Task objective - Transcribe the data below in full, exactly.
[Opening Provided records section]
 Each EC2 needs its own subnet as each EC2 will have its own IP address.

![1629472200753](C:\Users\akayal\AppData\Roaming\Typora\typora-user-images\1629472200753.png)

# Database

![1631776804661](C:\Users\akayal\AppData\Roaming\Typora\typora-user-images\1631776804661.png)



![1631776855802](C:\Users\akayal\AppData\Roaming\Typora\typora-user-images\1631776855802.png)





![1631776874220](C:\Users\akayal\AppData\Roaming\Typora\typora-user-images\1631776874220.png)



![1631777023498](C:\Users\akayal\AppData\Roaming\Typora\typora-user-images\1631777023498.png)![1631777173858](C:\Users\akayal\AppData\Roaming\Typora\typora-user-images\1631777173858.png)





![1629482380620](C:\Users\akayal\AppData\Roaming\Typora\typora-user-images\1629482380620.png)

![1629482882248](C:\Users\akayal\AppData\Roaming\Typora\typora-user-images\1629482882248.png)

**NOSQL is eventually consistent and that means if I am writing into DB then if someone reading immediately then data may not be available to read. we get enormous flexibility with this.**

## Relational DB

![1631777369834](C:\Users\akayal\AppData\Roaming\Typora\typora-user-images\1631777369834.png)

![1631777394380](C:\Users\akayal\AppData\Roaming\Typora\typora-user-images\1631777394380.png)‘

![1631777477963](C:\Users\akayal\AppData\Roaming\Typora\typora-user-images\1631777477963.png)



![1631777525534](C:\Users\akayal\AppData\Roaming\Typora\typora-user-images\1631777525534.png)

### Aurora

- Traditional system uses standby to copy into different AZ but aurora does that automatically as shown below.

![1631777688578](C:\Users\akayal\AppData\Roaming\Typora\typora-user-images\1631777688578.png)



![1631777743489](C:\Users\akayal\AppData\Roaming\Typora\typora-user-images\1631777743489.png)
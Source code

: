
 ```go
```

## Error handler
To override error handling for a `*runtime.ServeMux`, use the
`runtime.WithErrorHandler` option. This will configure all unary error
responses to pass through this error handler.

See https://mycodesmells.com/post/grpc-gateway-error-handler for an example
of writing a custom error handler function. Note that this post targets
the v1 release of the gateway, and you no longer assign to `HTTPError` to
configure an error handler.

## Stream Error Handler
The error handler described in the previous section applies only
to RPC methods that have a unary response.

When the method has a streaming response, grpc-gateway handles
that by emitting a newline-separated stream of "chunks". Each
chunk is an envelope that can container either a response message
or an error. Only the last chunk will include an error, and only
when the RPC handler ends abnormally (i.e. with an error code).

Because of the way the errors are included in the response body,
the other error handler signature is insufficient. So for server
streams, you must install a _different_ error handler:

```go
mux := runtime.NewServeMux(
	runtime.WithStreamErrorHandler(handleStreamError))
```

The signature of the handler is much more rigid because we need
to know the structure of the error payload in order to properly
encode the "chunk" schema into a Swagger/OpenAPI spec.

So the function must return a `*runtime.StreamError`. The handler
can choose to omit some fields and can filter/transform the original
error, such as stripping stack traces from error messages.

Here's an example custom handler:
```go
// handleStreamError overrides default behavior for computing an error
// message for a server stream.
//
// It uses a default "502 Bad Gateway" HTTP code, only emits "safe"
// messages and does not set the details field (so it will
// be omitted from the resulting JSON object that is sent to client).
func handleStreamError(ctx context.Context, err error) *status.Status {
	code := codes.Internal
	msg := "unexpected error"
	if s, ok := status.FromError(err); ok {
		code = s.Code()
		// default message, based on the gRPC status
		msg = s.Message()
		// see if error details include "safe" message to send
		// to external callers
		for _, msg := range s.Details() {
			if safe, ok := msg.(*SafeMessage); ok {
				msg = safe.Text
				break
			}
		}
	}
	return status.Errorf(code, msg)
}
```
[Closing Provided records section]
Answer space -
 Each EC2 needs its own subnet as each EC2 will have its own IP address.

![1629472200753](C:\Users\akayal\AppData\Roaming\Typora\typora-user-images\1629472200753.png)

# Database

![1631776804661](C:\Users\akayal\AppData\Roaming\Typora\typora-user-images\1631776804661.png)



![1631776855802](C:\Users\akayal\AppData\Roaming\Typora\typora-user-images\1631776855802.png)





![1631776874220](C:\Users\akayal\AppData\Roaming\Typora\typora-user-images\1631776874220.png)



![1631777023498](C:\Users\akayal\AppData\Roaming\Typora\typora-user-images\1631777023498.png)![1631777173858](C:\Users\akayal\AppData\Roaming\Typora\typora-user-images\1631777173858.png)





![1629482380620](C:\Users\akayal\AppData\Roaming\Typora\typora-user-images\1629482380620.png)

![1629482882248](C:\Users\akayal\AppData\Roaming\Typora\typora-user-images\1629482882248.png)

**NOSQL is eventually consistent and that means if I am writing into DB then if someone reading immediately then data may not be available to read. we get enormous flexibility with this.**

## Relational DB

![1631777369834](C:\Users\akayal\AppData\Roaming\Typora\typora-user-images\1631777369834.png)

![1631777394380](C:\Users\akayal\AppData\Roaming\Typora\typora-user-images\1631777394380.png)‘

![1631777477963](C:\Users\akayal\AppData\Roaming\Typora\typora-user-images\1631777477963.png)



![1631777525534](C:\Users\akayal\AppData\Roaming\Typora\typora-user-images\1631777525534.png)

### Aurora

- Traditional system uses standby to copy into different AZ but aurora does that automatically as shown below.

![1631777688578](C:\Users\akayal\AppData\Roaming\Typora\typora-user-images\1631777688578.png)



![1631777743489](C:\Users\akayal\AppData\Roaming\Typora\typora-user-images\1631777743489.png)
Source code

:
 ```go
```

## Error handler
To override error handling for a `*runtime.ServeMux`, use the
`runtime.WithErrorHandler` option. This will configure all unary error
responses to pass through this error handler.

See https://mycodesmells.com/post/grpc-gateway-error-handler for an example
of writing a custom error handler function. Note that this post targets
the v1 release of the gateway, and you no longer assign to `HTTPError` to
configure an error handler.

## Stream Error Handler
The error handler described in the previous section applies only
to RPC methods that have a unary response.

When the method has a streaming response, grpc-gateway handles
that by emitting a newline-separated stream of "chunks". Each
chunk is an envelope that can container either a response message
or an error. Only the last chunk will include an error, and only
when the RPC handler ends abnormally (i.e. with an error code).

Because of the way the errors are included in the response body,
the other error handler signature is insufficient. So for server
streams, you must install a _different_ error handler:

```go
mux := runtime.NewServeMux(
	runtime.WithStreamErrorHandler(handleStreamError))
```

The signature of the handler is much more rigid because we need
to know the structure of the error payload in order to properly
encode the "chunk" schema into a Swagger/OpenAPI spec.

So the function must return a `*runtime.StreamError`. The handler
can choose to omit some fields and can filter/transform the original
error, such as stripping stack traces from error messages.

Here's an example custom handler:
```go
// handleStreamError overrides default behavior for computing an error
// message for a server stream.
//
// It uses a default "502 Bad Gateway" HTTP code, only emits "safe"
// messages and does not set the details field (so it will
// be omitted from the resulting JSON object that is sent to client).
func handleStreamError(ctx context.Context, err error) *status.Status {
	code := codes.Internal
	msg := "unexpected error"
	if s, ok := status.FromError(err); ok {
		code = s.Code()
		// default message, based on the gRPC status
		msg = s.Message()
		// see if error details include "safe" message to send
		// to external callers
		for _, msg := range s.Details() {
			if safe, ok := msg.(*SafeMessage); ok {
				msg = safe.Text
				break
			}
		}
	}
	return status.Errorf(code, msg)
}
```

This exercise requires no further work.